Many factors contribute to the mortgage rate history and the interest rates prevailing in the home loan market. These factors go beyond the housing market trends to include many other aspects of the economy such as inflation and the role of investors.
If you are on the look out for a good mortgage loan to finance your new home, it will be useful for you to understand the various factors that play an important role in determining mortgage rates.
Role of Housing Market
The housing market directly affects the mortgage rates in multiple ways. To understand how this happens, let us take the case of a slow or recessive economy.

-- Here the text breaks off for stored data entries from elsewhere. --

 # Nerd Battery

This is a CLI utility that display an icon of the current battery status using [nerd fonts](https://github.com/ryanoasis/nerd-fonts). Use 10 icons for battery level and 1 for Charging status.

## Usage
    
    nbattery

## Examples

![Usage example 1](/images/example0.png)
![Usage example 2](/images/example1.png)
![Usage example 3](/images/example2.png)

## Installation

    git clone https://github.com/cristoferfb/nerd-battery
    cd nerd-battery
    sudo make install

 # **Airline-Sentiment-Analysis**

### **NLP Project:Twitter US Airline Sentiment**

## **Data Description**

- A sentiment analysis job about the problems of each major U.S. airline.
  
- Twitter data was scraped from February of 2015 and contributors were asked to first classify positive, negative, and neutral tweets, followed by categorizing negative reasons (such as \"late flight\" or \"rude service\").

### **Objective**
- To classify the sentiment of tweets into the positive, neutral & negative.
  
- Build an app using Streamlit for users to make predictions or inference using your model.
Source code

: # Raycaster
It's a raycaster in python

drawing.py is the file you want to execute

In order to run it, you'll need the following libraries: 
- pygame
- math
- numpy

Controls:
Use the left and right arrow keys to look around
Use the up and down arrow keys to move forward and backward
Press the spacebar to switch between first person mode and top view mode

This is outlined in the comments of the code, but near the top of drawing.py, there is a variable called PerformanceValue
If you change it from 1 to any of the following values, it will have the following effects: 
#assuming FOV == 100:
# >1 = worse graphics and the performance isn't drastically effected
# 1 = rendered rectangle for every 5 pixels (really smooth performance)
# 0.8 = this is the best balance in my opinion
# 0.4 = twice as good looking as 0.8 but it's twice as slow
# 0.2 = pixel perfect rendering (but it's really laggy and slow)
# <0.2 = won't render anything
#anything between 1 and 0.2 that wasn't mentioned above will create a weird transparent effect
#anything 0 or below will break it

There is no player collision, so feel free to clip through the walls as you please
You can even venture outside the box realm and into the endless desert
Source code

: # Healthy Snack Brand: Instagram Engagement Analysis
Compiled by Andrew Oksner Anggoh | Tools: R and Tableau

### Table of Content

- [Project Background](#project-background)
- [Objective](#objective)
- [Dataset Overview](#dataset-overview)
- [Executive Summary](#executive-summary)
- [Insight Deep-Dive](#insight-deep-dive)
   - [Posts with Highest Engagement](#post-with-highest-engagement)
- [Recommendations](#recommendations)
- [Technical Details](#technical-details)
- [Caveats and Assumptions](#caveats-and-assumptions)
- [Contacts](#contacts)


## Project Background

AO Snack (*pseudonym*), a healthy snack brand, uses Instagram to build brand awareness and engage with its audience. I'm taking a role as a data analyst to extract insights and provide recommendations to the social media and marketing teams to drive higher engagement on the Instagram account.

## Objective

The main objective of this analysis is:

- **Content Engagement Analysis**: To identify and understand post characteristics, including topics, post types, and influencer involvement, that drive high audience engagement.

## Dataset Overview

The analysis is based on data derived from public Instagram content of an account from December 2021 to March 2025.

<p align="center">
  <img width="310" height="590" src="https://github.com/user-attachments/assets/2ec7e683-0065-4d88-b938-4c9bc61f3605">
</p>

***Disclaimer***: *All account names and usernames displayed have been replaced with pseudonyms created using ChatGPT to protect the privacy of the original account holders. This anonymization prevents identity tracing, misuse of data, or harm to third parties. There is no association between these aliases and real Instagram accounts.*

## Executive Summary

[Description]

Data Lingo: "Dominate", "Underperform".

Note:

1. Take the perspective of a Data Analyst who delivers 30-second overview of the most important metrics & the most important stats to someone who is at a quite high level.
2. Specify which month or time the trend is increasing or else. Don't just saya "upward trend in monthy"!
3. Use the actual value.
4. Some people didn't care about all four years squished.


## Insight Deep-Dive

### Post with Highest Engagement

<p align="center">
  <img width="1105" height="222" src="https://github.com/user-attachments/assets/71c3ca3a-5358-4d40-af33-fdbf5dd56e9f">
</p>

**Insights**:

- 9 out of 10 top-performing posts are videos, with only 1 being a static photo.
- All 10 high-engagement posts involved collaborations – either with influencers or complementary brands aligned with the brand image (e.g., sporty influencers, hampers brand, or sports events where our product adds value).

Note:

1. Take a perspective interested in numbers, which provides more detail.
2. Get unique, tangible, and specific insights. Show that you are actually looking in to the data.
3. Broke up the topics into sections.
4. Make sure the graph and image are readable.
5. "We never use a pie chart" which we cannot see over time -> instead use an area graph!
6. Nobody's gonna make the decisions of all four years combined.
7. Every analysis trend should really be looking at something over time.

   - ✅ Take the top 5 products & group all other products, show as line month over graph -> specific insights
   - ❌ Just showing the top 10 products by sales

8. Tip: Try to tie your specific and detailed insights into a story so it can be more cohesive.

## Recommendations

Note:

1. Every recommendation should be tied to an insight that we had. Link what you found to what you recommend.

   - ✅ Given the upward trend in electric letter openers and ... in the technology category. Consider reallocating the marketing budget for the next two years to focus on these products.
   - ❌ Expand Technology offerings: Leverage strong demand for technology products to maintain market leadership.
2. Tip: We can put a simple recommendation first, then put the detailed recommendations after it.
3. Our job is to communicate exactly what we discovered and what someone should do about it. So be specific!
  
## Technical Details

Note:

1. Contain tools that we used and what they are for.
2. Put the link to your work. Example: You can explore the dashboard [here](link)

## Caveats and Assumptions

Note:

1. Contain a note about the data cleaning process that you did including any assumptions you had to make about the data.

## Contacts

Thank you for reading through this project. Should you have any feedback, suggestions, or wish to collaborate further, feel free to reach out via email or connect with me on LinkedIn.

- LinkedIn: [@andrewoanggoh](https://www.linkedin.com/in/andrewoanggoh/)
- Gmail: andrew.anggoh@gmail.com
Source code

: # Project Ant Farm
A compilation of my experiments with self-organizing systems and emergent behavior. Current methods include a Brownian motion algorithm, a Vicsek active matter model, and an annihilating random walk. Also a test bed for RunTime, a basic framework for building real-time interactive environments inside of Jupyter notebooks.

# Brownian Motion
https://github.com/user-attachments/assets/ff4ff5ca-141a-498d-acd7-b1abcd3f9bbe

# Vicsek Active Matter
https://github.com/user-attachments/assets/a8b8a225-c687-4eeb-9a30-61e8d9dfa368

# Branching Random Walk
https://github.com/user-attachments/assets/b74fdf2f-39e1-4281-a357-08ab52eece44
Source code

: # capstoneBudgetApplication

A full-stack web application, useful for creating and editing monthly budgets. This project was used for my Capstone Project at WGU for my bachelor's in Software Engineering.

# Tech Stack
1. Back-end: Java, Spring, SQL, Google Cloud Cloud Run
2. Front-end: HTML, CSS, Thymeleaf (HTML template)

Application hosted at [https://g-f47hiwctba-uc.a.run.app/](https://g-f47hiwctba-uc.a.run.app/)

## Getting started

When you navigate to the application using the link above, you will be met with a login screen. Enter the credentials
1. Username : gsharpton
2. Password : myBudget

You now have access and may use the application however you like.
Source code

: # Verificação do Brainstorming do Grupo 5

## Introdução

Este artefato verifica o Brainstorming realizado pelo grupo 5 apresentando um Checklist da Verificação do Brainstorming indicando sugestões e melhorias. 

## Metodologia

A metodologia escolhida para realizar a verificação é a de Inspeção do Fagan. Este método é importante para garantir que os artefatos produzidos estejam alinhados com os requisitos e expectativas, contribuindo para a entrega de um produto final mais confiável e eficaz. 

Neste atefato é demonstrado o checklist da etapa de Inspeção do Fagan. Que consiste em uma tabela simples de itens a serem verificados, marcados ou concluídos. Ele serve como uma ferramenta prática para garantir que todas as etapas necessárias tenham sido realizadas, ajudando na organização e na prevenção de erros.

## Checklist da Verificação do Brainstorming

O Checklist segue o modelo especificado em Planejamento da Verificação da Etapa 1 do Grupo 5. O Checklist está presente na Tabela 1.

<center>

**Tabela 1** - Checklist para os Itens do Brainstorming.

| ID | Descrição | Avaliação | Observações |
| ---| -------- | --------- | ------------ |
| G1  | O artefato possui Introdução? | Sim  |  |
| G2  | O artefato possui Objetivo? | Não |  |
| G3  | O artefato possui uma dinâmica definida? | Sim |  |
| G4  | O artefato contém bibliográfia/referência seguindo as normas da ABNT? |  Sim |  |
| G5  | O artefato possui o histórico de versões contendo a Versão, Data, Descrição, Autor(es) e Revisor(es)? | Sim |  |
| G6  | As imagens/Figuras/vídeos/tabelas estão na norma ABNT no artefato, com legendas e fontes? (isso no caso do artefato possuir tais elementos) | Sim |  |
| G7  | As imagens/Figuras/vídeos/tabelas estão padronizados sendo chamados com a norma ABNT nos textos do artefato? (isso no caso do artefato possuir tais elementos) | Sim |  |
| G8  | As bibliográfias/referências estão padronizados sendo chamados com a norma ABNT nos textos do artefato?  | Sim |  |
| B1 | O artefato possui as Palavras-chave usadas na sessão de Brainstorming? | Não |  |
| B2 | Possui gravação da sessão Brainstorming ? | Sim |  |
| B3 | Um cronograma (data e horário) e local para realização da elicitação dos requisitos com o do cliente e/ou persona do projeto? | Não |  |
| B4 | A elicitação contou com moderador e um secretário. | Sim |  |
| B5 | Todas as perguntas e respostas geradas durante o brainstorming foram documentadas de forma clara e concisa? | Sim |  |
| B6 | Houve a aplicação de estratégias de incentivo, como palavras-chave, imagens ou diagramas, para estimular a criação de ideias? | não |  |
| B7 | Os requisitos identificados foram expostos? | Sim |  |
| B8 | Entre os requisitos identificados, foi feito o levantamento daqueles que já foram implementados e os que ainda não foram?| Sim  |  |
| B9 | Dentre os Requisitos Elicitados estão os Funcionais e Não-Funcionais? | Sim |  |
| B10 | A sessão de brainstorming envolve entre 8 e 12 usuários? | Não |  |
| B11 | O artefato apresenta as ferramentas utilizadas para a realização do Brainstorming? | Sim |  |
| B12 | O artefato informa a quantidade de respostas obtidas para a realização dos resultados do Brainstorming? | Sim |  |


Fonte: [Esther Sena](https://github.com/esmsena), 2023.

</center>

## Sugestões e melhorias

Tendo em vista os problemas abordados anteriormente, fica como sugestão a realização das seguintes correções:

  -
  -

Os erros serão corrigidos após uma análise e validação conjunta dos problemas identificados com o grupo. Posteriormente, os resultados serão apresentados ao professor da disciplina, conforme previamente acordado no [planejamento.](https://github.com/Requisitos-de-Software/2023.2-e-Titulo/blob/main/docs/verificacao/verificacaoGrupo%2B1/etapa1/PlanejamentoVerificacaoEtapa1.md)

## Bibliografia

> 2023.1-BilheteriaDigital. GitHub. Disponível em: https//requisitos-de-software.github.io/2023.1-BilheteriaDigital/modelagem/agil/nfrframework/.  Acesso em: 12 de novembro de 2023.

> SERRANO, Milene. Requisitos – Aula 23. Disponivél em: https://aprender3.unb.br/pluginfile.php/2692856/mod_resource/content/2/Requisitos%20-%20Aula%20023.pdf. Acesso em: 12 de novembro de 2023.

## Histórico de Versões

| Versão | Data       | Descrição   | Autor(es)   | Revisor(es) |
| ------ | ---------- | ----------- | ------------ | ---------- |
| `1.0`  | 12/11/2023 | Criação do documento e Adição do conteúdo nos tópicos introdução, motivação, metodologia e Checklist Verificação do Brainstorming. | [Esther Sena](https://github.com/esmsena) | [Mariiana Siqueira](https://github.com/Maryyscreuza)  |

During recessive economic conditions, value of the properties and rentals fall owing to the subdued activity in the housing market. This makes developers and builders lower prices of properties to boost sales. In a poor economy, many people also start failing to fulfill their loan commitments, resulting in more foreclosures on properties, which then come into the market at reduced prices. Many houses become available for purchase in this scenario, and to remedy this excess supply and low demand situation, mortgage lenders reduce lending rates to make buying more attractive for prospective customers.
On the other hand, in a growing economy, the demand for properties is high and so is the demand for new mortgage loans. In such a scenario, the mortgage interest rates rise as the demand for financing increases.
Effect of Inflation
Inflation in the economy is controlled largely by a nation’s central bank by changing the money lending rate to the financial institutions from time to time. The lending rates are increased when the central bank is trying to curb inflation and decreased when it is trying to improve the liquidity in the economy. This upward and downward fluctuation in lending rates causes the rise and fall of mortgage rates offered by the financial institutions. Understanding the current economic scenario and tracking the movement of interest rates can help you make informed decisions about when to buy a property or seek a new mortgage.
Influence of Secondary Mortgage Market and Investor Market
The mortgage loan market is strongly linked to the consumer and investment banking sector. The consumer mortgage loans are often securitized by or resold to other financial institutions. These institutions can further create portfolios of loans and sell it to investors. The performance of financial products created out of these loan portfolios in the market can indirectly affect the mortgage interest rates. If these mortgage products are not doing well in the market, it creates pressures on the mortgage lenders to boost rates to make these instruments more attractive to investors. However, this effect is indirect and limited in its influence on the mortgage interest rates, which are more directly correlated with macroeconomic factors and housing market trends.
While all these factors need not be understood and analyzed in detail before you choose your mortgage loan, it is good to have a basic understanding of what influences mortgage rate history in order to make a wise financial decision.